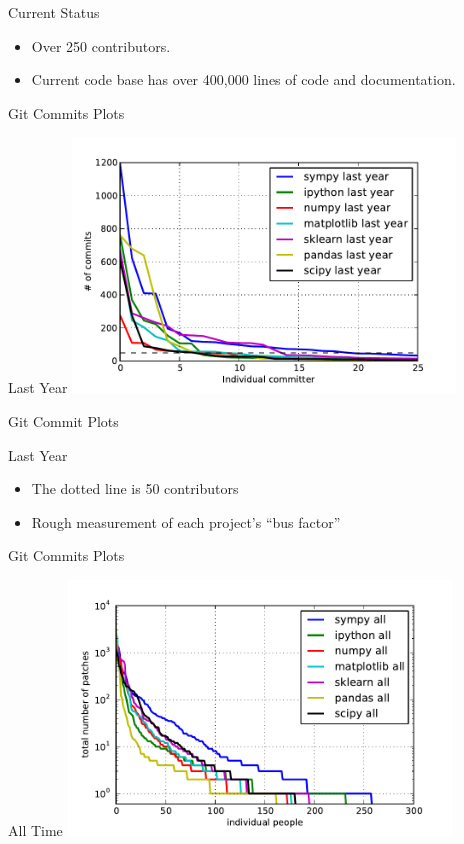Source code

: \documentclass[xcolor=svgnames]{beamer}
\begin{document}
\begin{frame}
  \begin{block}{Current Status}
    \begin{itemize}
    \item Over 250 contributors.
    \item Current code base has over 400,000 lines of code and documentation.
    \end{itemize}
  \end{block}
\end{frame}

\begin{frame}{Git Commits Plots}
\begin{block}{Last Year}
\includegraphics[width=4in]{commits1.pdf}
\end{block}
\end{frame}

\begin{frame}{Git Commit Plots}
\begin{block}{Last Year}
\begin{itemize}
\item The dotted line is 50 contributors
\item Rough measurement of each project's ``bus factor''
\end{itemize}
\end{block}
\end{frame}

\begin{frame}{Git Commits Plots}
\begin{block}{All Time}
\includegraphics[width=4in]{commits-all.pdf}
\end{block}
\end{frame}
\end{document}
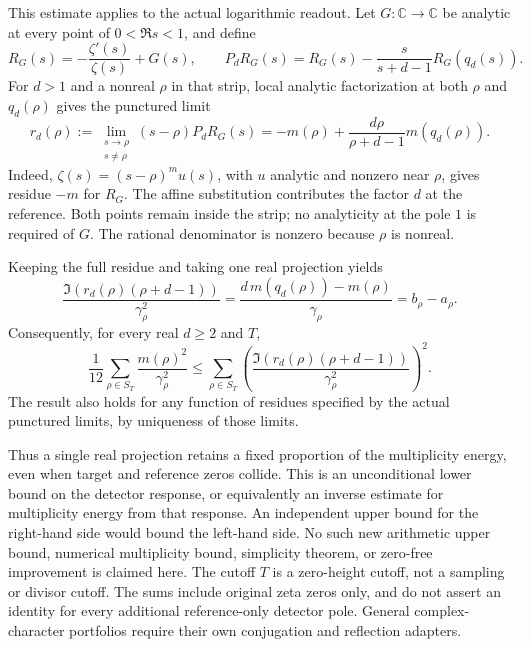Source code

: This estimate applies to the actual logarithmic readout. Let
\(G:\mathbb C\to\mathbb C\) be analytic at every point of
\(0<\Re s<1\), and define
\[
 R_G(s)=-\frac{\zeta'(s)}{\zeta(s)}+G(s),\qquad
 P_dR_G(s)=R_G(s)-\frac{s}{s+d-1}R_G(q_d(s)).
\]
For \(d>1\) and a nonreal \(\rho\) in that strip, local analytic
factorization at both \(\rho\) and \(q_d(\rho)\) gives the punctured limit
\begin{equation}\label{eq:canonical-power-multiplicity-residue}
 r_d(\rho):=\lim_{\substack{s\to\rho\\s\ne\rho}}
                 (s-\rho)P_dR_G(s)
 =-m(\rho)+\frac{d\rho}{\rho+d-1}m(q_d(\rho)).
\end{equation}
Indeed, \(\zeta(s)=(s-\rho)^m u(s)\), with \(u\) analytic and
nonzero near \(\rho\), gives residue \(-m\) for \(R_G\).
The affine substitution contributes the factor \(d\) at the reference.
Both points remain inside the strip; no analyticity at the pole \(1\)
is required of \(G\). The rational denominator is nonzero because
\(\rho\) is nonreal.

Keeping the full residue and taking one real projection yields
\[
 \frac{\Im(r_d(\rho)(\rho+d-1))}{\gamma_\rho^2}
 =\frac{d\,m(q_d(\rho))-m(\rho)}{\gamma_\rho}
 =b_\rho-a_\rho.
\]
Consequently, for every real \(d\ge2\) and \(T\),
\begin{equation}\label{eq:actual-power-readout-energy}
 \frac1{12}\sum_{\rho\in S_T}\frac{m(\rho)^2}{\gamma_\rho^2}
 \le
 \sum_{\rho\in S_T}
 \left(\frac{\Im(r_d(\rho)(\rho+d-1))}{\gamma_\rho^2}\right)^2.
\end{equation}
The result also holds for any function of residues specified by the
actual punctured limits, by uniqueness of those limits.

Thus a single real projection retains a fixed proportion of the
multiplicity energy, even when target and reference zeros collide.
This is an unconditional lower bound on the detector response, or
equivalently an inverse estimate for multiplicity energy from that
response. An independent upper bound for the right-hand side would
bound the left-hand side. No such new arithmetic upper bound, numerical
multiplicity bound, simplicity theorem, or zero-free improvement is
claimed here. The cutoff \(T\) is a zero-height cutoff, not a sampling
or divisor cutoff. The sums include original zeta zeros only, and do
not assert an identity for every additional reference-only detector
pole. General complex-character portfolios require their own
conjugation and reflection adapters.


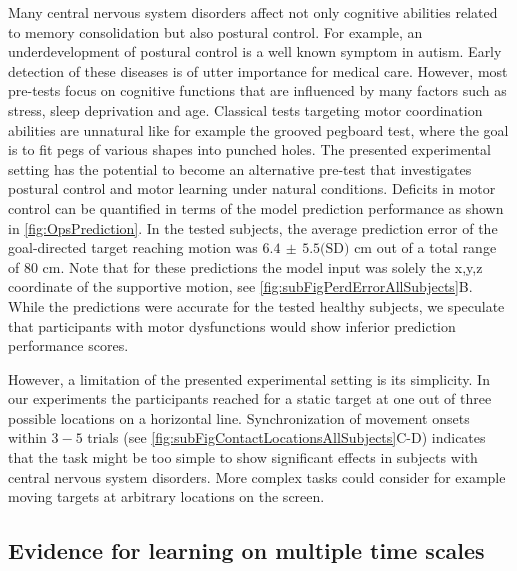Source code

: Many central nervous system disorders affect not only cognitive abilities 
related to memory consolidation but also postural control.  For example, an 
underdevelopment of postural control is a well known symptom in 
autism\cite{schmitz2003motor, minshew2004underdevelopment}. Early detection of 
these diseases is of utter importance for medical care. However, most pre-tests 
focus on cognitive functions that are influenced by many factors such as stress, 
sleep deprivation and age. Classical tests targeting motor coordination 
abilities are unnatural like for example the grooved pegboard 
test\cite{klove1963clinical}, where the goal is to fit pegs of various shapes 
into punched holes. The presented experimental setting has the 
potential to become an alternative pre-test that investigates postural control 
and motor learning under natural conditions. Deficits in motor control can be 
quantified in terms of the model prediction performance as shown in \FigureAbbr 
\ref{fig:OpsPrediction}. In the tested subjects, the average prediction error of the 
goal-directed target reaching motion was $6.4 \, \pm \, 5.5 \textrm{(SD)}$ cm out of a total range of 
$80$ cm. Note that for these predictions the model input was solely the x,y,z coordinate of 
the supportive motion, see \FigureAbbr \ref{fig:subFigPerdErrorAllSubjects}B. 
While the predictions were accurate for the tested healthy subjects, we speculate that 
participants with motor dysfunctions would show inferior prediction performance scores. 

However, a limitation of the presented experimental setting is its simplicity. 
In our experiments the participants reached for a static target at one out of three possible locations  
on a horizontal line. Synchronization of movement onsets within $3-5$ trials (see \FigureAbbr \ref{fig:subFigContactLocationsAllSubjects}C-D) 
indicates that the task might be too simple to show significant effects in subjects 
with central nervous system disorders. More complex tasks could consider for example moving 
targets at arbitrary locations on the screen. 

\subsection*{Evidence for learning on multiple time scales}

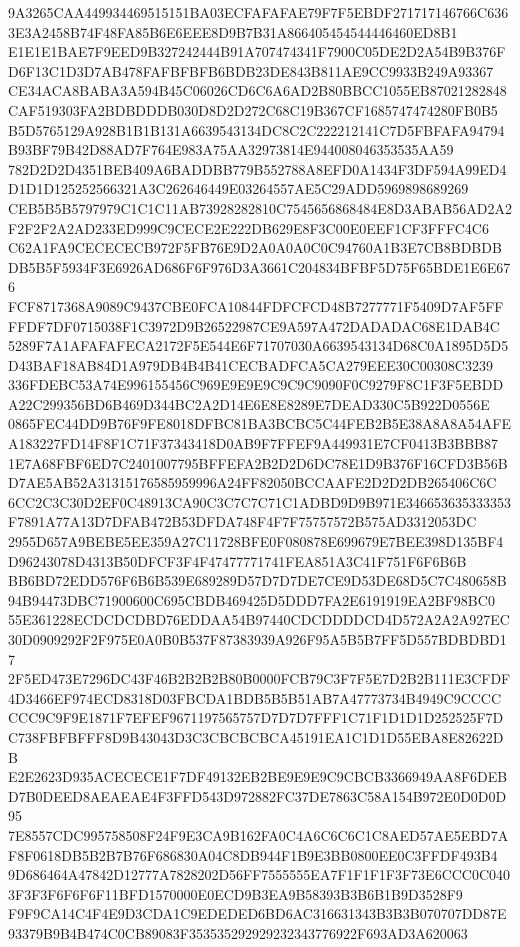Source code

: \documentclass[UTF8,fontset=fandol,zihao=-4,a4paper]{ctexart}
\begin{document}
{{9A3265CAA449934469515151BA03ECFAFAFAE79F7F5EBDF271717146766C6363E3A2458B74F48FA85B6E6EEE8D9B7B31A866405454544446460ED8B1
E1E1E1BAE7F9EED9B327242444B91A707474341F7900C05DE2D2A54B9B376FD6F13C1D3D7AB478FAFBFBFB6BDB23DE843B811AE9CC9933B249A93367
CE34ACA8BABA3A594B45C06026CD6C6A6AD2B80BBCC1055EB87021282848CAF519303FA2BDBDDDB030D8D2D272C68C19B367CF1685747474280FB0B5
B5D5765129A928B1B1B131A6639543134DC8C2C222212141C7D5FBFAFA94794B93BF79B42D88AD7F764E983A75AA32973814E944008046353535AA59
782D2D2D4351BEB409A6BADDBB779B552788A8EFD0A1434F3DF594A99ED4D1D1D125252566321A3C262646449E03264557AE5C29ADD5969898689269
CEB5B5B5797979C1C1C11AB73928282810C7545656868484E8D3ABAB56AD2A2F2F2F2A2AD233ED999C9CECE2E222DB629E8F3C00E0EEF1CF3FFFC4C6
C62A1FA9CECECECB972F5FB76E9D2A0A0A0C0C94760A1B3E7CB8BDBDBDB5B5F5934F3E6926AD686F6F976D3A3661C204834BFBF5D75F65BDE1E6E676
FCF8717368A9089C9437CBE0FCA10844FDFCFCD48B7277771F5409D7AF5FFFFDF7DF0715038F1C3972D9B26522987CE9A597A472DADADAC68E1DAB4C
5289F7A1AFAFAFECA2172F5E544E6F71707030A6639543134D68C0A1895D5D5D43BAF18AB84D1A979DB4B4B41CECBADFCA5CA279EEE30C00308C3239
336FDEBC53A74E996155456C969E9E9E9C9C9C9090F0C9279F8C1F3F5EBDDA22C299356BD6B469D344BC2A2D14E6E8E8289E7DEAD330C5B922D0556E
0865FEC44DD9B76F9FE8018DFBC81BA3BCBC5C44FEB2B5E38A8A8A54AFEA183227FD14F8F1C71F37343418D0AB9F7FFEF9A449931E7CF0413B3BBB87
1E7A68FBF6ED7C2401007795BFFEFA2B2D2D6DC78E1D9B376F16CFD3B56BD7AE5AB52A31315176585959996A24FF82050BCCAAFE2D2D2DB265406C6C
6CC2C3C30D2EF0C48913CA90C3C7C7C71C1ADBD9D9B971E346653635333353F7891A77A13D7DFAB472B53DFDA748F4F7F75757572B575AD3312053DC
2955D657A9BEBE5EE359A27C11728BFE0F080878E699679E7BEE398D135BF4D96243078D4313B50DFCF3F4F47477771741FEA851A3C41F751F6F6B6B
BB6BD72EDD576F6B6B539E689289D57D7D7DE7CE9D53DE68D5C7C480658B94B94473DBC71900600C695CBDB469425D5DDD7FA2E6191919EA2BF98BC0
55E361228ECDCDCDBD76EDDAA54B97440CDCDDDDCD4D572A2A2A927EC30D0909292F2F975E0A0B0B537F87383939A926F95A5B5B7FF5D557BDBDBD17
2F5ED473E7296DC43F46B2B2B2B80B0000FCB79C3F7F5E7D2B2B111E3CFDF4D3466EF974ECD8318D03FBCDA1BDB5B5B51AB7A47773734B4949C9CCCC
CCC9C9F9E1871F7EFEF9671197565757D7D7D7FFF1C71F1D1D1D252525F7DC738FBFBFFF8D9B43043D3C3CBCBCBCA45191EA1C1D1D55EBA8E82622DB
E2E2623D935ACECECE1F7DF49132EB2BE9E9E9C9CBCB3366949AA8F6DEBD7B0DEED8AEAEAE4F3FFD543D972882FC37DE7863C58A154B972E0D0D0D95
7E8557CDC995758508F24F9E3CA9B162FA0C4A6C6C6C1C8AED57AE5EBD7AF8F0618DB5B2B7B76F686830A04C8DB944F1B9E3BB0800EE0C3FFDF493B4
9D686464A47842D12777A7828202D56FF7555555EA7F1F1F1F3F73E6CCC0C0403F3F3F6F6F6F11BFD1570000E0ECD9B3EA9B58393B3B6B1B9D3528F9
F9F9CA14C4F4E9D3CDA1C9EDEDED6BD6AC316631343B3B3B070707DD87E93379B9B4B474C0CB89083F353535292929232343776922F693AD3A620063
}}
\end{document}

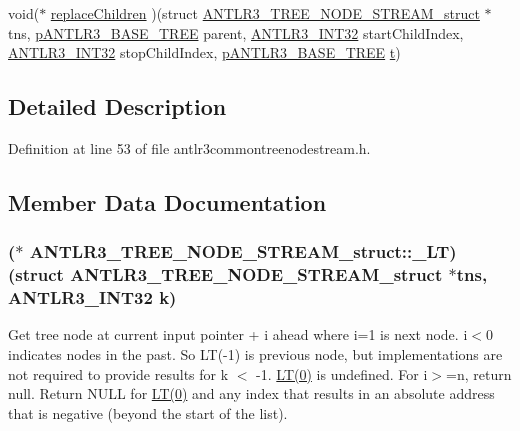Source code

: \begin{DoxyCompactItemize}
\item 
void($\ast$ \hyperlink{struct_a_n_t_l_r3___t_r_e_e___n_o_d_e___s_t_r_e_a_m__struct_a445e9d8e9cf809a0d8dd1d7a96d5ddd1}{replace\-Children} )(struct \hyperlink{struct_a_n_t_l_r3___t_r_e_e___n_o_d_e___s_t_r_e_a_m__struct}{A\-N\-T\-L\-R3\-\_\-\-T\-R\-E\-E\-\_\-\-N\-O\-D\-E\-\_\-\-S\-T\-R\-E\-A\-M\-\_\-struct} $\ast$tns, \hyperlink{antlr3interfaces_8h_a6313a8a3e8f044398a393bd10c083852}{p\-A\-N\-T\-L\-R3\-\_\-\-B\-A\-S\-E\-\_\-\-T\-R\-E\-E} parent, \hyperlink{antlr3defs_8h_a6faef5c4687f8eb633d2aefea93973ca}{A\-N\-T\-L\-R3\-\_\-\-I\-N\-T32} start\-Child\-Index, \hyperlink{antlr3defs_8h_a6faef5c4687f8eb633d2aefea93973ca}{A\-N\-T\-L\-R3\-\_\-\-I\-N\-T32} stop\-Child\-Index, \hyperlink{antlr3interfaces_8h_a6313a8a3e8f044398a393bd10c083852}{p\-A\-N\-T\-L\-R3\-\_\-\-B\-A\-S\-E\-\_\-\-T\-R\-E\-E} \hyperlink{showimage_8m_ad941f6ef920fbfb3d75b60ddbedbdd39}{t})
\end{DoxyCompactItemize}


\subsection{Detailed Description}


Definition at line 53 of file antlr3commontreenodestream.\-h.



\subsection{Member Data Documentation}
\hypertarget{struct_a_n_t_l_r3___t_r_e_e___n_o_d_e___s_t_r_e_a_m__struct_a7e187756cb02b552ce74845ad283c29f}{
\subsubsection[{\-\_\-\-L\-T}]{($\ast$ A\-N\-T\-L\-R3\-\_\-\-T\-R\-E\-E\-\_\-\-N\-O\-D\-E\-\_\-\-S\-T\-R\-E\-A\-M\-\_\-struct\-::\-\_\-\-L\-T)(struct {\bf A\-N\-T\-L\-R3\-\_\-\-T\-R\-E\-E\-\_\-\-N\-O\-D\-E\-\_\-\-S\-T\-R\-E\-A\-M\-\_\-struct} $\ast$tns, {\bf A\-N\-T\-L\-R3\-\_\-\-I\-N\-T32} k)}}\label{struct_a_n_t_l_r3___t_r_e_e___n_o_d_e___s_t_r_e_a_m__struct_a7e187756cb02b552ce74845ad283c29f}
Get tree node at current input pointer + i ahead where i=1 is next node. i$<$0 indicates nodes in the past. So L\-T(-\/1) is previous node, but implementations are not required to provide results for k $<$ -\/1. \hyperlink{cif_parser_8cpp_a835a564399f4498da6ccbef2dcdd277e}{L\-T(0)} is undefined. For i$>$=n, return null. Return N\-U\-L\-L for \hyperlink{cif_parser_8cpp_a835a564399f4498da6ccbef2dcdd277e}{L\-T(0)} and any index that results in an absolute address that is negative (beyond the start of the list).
□ □ □
▶ YOUR ASSIGNMENT
Your answer must consist solely of the lines above between the line holding "quantified in terms" and the line holding "While the predictions", inclusive, copied exactly.

▶ EXERCISE RESPONSE
quantified in terms of the model prediction performance as shown in \FigureAbbr 
\ref{fig:OpsPrediction}. In the tested subjects, the average prediction error of the 
goal-directed target reaching motion was $6.4 \, \pm \, 5.5 \textrm{(SD)}$ cm out of a total range of 
$80$ cm. Note that for these predictions the model input was solely the x,y,z coordinate of 
the supportive motion, see \FigureAbbr \ref{fig:subFigPerdErrorAllSubjects}B. 
While the predictions were accurate for the tested healthy subjects, we speculate that 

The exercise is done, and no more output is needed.